Höhere Gewerbesteuersätze
Die Entwicklung der Abgabenlast über die vergangenen Jahrzehnte ging allerdings in die entgegengesetzte Richtung: Während viele OECD-Staaten ihre Unternehmenssteuern seit 2008 gesenkt haben, stieg die Belastung in Deutschland durch höhere Gewerbesteuersätze leicht an. Die tarifliche Belastung der Gewinne von Kapitalgesellschaften liegt in Deutschland inzwischen bei 30,1 Prozent und damit an dritter Stelle der OECD-Länder (Durchschnitt bei 23,9 Prozent). Die Steuer- und Sozialabgabenbelastung für einen alleinstehenden Durchschnittsverdiener ist OECD-weit nur in Belgien höher als in Deutschland. Dies liegt nicht nur an einer hohen Steuerbelastung, sondern vor allem an den in den vergangenen Jahren spürbar gestiegenen Sozialbeiträgen.
Auch der Anteil an Einnahmen aus der Erbschaftsteuer am BIP ist in Deutschland überdurchschnittlich hoch. Dies liegt auch daran, dass mehrere Länder wie Österreich und Schweden keine Erbschaftsteuer erheben. Bei der Untersuchung des Solidaritätszuschlags zeigt sich, dass von ihm nach wie vor auch Kleinsparer und Kleinunternehmen betroffen sind – also nicht nur Wohlhabende, wie oftmals suggeriert.

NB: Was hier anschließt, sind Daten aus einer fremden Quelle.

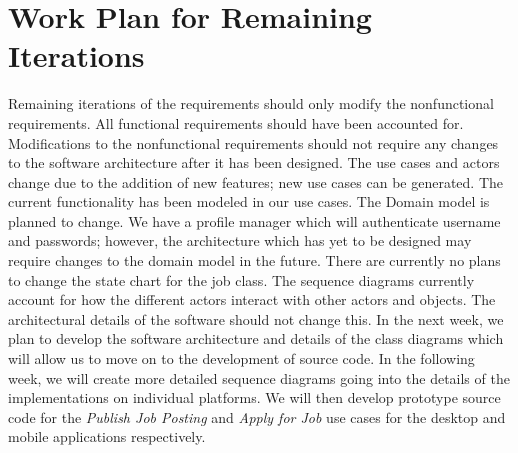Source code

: \documentclass[12pt,openany]{report}
\begin{document}
\chapter{Work Plan for Remaining Iterations}
Remaining iterations of the requirements should only modify the nonfunctional
requirements. All functional requirements should have been accounted for. Modifications to
the nonfunctional requirements should not require any changes to the software architecture
after it has been designed.
The use cases and actors change due to the addition of new features; new use cases can
be generated. The current functionality has been modeled in our use cases.
The Domain model is planned to change. We have a profile manager which will
authenticate username and passwords; however, the architecture which has yet to be designed
may require changes to the domain model in the future.
There are currently no plans to change the state chart for the job class.
The sequence diagrams currently account for how the different actors interact with
other actors and objects. The architectural details of the software should not change this.
In the next week, we plan to develop the software architecture and details of the class
diagrams which will allow us to move on to the development of source code.
In the following week, we will create more detailed sequence diagrams going into the
details of the implementations on individual platforms. We will then develop prototype source
code for the \textit{Publish Job Posting} and \textit{Apply for Job} use cases for the desktop and mobile
applications respectively.
\end{document}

Der kleine Mann muss zahlen
So wird ein Drittel des Soli-Aufkommens aus Kapitalerträgen von Haushalten gestemmt, die zu der unteren Hälfte der Einkommensverteilung zählen. 70 Prozent der vom Solidaritätszuschlag betroffenen Kapitalgesellschaften haben einen Gewinn von maximal 100.000 Euro.
Um im Vergleich mit anderen OECD-Staaten wettbewerbsfähig zu bleiben, fordert die INSM die Abschaffung des Solidaritätszuschlages, die beschlossene Senkung der Körperschaftssteuer um fünf Prozentpunkte bereits vollständig ab 2027 und eine Reform der Lohn- und Einkommensteuer. Geschäftsführer Thorsten Alsleben: "Wenn wir endlich wieder attraktiv für Investoren aus dem In- und Ausland, aber auch für gutverdienende Fachkräfte sein wollen, muss die Koalition endlich die Steuern für alle wirksam senken."